Я сел в поезд Владивосток-Москва на далекой станции Слюдянка, что на берегу Байкала. Время было летнее, суетливое - все торопились на юг - подставить под жаркое солнце свои белые тела.
Трое мужчин, что уже сидели в купе, приняли меня гостеприимно. Правда, сначала мне пришлось выдержать на себе их испытующие взгляды. Ну, вы знаете, как это бывает, держат пассажиры долгий путь (не день и не два) и очень хотят, что бы им повезло с попутчиками. Потому и напрягают физиогномические способности, стараясь понять, кого в соседи занесло.
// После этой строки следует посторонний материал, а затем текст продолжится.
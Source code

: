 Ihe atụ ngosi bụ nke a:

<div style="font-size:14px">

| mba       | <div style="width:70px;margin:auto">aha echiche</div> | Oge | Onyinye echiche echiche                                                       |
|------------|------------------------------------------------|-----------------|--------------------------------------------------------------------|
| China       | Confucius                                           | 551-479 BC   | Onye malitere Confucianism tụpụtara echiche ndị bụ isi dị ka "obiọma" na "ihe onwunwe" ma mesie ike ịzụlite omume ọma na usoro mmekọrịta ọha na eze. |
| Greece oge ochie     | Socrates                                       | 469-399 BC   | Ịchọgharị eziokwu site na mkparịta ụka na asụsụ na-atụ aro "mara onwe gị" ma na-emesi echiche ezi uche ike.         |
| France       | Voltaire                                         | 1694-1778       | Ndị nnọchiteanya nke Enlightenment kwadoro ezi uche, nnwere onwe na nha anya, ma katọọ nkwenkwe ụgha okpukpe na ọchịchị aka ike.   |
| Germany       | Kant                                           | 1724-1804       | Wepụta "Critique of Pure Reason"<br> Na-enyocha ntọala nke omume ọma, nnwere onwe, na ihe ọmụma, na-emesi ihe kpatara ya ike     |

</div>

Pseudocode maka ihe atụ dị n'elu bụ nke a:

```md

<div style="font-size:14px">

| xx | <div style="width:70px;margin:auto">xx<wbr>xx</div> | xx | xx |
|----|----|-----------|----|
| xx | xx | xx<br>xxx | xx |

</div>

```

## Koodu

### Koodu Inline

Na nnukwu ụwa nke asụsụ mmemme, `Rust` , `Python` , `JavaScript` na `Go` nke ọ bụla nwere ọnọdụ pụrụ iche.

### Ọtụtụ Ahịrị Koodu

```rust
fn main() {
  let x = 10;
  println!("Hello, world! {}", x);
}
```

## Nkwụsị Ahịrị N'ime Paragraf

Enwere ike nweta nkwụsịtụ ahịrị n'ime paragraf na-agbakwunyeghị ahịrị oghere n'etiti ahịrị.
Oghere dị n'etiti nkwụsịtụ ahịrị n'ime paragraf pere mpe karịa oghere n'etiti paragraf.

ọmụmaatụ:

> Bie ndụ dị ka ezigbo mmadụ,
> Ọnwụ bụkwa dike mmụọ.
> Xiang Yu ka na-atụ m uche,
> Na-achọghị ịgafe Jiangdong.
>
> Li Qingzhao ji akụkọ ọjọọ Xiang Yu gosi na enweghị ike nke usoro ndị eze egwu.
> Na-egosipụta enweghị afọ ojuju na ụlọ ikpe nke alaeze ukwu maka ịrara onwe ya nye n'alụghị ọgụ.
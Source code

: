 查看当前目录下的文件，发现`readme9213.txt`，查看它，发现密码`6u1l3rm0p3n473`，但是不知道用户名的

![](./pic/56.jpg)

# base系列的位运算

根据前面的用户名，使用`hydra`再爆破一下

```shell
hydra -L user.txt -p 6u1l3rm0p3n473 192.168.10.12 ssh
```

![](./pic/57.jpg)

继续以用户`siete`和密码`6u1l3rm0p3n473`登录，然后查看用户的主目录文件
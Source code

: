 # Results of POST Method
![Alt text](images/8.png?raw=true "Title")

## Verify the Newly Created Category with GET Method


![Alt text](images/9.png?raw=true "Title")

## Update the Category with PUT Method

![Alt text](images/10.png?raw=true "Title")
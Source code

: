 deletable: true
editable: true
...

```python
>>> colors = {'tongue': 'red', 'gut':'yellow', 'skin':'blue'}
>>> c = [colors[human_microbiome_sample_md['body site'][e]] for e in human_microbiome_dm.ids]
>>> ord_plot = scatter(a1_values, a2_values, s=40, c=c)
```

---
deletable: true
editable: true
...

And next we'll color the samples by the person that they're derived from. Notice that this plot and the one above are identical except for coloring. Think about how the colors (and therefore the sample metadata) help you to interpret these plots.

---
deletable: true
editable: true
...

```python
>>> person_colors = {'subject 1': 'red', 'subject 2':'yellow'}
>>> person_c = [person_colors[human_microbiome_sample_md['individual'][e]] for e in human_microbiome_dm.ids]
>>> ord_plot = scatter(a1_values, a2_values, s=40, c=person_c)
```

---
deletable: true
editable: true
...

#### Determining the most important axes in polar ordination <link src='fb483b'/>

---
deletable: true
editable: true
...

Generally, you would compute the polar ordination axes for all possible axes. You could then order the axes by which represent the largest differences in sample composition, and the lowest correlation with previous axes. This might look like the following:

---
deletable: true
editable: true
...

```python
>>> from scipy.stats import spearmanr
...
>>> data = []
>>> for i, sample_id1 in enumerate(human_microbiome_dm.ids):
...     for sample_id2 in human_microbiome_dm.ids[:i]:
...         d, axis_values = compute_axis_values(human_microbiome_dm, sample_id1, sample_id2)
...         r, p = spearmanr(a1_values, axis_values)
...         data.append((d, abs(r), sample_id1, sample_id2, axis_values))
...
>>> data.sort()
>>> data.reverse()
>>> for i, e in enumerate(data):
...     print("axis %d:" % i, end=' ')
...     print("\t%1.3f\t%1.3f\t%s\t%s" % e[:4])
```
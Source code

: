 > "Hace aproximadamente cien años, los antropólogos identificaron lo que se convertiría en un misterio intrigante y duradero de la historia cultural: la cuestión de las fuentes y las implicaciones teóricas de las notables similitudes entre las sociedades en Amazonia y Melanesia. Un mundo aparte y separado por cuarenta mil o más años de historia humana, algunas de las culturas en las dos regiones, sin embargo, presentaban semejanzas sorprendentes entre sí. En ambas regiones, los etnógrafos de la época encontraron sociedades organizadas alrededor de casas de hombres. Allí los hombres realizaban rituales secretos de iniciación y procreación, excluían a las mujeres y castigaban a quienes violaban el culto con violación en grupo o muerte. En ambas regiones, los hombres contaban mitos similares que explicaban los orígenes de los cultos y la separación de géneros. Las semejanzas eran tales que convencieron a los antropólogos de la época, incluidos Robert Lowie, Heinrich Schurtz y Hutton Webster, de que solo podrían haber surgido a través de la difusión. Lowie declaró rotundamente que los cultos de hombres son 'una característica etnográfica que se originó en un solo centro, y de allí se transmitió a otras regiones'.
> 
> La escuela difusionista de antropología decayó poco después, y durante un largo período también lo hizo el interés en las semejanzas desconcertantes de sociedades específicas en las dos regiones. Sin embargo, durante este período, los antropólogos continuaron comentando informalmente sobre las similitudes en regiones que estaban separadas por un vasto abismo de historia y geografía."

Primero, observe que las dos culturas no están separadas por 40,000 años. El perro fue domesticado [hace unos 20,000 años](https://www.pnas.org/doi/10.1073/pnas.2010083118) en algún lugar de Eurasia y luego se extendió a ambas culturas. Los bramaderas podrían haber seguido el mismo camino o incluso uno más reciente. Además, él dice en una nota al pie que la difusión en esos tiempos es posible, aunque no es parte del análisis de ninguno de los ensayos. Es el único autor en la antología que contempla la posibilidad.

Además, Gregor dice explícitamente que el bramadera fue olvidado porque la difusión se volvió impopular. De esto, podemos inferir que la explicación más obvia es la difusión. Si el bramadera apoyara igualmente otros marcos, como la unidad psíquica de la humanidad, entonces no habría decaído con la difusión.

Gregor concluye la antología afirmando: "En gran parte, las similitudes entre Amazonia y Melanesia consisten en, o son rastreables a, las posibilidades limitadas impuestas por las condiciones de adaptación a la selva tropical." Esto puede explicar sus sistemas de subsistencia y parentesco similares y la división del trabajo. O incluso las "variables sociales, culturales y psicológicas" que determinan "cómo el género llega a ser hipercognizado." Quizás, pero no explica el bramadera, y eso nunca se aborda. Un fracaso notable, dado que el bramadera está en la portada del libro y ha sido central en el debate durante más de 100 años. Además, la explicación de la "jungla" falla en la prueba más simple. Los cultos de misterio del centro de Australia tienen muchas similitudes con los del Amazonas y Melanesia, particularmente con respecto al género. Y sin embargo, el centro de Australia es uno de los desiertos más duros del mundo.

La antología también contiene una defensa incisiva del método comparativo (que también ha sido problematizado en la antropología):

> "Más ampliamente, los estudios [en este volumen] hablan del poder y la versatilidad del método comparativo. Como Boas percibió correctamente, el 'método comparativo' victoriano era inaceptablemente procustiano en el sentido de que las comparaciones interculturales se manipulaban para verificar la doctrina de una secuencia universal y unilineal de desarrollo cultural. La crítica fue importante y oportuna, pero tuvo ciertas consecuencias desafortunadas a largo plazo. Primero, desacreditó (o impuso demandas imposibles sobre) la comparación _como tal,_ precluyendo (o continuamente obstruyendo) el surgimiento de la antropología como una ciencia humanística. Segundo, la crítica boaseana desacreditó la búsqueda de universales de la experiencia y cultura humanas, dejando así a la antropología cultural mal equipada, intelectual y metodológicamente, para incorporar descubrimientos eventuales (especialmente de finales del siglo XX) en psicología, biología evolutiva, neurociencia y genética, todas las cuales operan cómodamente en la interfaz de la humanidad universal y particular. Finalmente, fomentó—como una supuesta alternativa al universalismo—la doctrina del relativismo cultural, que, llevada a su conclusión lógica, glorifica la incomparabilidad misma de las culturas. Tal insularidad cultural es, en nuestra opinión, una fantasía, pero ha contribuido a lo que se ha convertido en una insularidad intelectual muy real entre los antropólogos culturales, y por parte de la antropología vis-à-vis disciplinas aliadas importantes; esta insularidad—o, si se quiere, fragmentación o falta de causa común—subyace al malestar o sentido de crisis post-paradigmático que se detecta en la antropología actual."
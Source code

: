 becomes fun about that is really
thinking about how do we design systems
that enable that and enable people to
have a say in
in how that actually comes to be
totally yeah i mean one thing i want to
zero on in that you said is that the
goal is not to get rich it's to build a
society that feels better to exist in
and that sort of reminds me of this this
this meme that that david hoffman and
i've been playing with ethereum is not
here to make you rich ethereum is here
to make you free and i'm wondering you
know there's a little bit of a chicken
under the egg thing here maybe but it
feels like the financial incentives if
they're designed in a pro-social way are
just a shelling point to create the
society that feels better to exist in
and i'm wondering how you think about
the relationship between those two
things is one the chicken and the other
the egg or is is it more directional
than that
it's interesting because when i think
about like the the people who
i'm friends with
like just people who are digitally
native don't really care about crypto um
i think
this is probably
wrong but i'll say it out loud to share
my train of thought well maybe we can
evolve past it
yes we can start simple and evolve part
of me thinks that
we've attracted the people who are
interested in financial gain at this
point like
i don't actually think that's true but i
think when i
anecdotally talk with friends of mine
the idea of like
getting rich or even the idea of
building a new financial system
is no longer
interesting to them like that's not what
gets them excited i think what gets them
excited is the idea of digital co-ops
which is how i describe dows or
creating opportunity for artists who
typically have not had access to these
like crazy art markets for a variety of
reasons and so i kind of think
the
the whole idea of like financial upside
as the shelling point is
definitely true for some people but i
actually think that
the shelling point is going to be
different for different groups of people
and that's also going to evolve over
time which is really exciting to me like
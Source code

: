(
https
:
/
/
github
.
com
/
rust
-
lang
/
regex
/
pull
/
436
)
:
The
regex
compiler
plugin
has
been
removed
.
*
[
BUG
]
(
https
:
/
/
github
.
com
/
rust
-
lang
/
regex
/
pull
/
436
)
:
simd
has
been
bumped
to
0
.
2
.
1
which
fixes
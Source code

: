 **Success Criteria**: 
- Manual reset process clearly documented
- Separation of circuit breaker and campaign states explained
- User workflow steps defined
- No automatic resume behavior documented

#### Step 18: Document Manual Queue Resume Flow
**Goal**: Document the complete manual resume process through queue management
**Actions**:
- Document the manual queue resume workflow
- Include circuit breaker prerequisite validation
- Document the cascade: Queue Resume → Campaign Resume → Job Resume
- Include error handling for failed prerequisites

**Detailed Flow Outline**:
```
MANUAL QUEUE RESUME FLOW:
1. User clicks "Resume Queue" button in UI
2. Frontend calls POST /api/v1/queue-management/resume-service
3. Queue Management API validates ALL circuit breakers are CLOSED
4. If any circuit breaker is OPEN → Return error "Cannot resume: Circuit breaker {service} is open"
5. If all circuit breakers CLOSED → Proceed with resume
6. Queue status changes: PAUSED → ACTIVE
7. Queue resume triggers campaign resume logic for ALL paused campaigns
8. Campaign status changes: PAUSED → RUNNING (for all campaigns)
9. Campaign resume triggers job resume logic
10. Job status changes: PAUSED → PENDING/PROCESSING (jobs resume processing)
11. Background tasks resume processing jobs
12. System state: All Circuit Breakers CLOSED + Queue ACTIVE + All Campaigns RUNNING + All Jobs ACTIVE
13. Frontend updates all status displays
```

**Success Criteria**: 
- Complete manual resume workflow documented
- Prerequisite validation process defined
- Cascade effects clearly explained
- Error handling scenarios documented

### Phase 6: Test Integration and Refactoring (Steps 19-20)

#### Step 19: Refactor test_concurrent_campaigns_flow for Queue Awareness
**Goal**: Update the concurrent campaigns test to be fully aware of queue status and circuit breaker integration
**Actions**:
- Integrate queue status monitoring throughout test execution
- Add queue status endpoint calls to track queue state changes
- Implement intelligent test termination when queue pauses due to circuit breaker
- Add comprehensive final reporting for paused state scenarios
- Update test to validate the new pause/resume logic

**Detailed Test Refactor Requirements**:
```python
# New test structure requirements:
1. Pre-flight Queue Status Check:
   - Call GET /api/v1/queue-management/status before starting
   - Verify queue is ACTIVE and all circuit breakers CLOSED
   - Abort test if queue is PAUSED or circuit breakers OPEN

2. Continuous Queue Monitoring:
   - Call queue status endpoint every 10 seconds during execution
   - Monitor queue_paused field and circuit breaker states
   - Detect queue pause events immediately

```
Я не стал привлекать к себе внимание дольше положенного, и потихоньку занялся обустройством своего места, тем более, что оно было наверху.
Мужчины возобновили прерванный разговор, и скоро я уловил, что все они - военные, офицеры, но не сослуживцы, а прежде незнакомые друг другу. Для Дальнего востока и Забайкалья соседство с людьми в форме не редкость - нигде больше в нашей стране вы не встретите столько военных, как на дальних рубежах России.
Чины попутчики имели не маленькие - майор, подполковник и полковник - эдакой вот лесенкой. Полковник был старше всех годами, и единственный - с добротным нестроевым животом, мячиком выпирающим сквозь поношенную белую футболку. Голова его играла плешивыми проблесками, а тонкие редкие волосы, казались липкими и немытыми. Невыразительные, слегка выпученные глаза, сначала показавшиеся мне добрыми, в дальнейшем оказались просто отражением самой настоящей трусливости. Пухлые, лоснящиеся щеки полковника уже подходили к состоянию старческой дряблости, и из них выглядывал длинный, со скругленным концом, блестящий нос. На меня этот старший офицер произвел самое неинтересное впечатление.
Подполковник смотрелся гораздо предпочтительнее - лицо его на первый взгляд казалось моложавым, цветущим, но при внимательном рассмотрении проглядывали черты, которые выказывали и прожитые в достаточном количестве годы, и пережитые опасности, и силу натуры и даже затаённую печаль. С короткой ершистой прической - модной, хоть и обильно раскрашенной сединой, возраст, однако ж, составил мне непростую тайну. За всю дорогу этот офицер не рассмеялся - чтобы беззаботно, непринуждённо. Он сидел и больше слушал, внимательно поглядывая на попутчиков.
"Не хотелось бы мне получить от него нагоняй", - подумал я, наткнувшись на острый и прожигающий взгляд седого подполковника.
Третьим соседом по купе был совсем молодой майор. Круглое, свежее белое лицо, ещё пронизанное юношеской неугомонностью, не имело и тени забот или тоски, за что он сразу был прозван мною "Колобком" - конечно же про себя и конечно же, в хорошем смысле.
Для придания солидности в обществе товарищей постарше, "Колобок" норовил говорить высоким, мудрёным слогом, более подходящим к женскому застолью. "Рос, наверное, без отца, а мать - добрая интеллигентная женщина", - подумалось мне, едва я послушал, что тот говорит, тем более его было мне видно лучше всех.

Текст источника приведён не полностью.